> EXERCISE INSTRUCTIONS
Of the entries below, copy only those lines that contain the word "with".

[Collected data]
%%

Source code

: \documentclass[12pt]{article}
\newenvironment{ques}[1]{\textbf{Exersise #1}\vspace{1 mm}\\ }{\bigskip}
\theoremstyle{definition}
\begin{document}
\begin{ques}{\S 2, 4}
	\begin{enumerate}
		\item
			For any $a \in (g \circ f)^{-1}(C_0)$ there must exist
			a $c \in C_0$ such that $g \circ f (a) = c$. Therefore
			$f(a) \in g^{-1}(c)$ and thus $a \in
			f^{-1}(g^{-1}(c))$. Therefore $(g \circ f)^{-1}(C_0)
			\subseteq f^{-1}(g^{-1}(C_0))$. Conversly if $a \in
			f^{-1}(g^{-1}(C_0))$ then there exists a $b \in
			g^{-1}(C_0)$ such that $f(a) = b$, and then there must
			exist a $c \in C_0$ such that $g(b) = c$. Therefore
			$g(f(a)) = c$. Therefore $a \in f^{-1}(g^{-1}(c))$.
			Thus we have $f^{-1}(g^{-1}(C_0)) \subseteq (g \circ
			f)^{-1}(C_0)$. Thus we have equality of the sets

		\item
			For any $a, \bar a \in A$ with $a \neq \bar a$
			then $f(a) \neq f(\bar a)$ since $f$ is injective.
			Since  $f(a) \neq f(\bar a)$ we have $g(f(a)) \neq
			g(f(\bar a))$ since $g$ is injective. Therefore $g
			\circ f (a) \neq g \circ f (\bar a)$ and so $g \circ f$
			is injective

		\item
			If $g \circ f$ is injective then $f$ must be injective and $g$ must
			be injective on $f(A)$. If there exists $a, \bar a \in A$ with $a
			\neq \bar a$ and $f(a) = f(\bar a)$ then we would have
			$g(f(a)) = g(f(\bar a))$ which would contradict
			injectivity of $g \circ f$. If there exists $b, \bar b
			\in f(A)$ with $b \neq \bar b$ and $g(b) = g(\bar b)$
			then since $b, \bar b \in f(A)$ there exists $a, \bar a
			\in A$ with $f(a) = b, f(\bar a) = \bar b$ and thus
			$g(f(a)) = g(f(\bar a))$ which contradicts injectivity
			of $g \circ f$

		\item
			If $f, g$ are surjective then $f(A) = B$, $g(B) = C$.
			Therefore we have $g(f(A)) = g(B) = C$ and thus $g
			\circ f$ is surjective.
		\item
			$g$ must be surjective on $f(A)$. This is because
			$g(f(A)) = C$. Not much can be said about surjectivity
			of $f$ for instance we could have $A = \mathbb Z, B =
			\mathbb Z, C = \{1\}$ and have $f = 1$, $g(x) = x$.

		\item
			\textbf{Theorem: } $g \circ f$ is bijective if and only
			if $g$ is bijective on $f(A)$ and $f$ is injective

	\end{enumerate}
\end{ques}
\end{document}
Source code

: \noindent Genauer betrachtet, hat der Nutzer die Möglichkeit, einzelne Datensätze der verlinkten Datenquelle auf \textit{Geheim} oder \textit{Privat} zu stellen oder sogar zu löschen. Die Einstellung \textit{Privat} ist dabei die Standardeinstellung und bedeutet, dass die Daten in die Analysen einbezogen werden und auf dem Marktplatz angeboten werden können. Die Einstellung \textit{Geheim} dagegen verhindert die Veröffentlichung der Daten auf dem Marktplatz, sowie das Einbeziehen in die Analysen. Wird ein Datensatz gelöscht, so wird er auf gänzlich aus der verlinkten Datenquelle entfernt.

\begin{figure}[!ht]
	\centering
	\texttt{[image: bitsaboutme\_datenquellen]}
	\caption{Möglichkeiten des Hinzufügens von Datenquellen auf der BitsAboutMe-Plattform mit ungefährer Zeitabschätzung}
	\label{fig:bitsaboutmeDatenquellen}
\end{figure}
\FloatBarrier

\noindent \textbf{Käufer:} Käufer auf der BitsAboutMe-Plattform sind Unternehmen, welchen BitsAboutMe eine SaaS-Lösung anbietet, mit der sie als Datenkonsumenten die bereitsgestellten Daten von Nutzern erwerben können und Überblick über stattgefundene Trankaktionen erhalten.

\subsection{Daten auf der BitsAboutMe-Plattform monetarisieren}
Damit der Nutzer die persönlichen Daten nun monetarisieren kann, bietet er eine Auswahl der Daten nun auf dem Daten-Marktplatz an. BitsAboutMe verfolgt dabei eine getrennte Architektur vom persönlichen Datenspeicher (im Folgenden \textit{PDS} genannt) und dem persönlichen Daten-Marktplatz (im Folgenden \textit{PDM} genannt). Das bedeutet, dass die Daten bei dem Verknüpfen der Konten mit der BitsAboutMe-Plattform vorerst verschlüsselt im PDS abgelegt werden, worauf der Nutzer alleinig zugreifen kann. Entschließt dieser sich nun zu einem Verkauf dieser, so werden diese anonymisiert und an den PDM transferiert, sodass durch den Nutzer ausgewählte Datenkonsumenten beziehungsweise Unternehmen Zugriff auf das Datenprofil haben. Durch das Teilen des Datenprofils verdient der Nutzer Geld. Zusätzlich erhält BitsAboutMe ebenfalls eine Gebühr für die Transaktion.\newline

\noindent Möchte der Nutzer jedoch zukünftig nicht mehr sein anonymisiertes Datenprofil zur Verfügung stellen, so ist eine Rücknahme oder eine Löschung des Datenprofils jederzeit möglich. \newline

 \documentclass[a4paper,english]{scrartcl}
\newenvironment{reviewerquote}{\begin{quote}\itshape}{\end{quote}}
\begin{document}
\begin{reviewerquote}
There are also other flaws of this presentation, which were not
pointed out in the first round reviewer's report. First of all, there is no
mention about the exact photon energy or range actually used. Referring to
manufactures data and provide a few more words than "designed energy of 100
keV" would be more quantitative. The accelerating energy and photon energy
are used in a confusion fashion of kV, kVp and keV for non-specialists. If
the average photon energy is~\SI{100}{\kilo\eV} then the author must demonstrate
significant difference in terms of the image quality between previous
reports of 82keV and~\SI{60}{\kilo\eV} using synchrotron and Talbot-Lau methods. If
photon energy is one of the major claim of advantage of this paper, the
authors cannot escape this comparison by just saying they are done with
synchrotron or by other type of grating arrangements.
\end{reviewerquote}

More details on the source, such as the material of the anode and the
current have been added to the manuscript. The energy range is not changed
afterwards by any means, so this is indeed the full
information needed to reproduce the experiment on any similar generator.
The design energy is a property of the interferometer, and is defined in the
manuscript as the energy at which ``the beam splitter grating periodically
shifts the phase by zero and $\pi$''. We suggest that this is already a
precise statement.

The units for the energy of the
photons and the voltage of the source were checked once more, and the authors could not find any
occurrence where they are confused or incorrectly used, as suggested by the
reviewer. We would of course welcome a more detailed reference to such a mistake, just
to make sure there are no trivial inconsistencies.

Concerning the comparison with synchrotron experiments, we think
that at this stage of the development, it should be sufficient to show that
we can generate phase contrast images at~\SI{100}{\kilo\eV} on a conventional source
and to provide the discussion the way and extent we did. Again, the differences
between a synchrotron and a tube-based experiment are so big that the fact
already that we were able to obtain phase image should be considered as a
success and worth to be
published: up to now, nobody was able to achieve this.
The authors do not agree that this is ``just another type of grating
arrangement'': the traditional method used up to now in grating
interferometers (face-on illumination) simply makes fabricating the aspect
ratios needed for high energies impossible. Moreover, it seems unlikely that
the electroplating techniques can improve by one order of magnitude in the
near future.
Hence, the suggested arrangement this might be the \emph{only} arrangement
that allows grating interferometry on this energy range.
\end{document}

%%

> SOLUTION FOR THIS EXERCISE
			For any $a, \bar a \in A$ with $a \neq \bar a$
			be injective on $f(A)$. If there exists $a, \bar a \in A$ with $a
			\in f(A)$ with $b \neq \bar b$ and $g(b) = g(\bar b)$
			\in A$ with $f(a) = b, f(\bar a) = \bar b$ and thus
authors cannot escape this comparison by just saying they are done with
Concerning the comparison with synchrotron experiments, we think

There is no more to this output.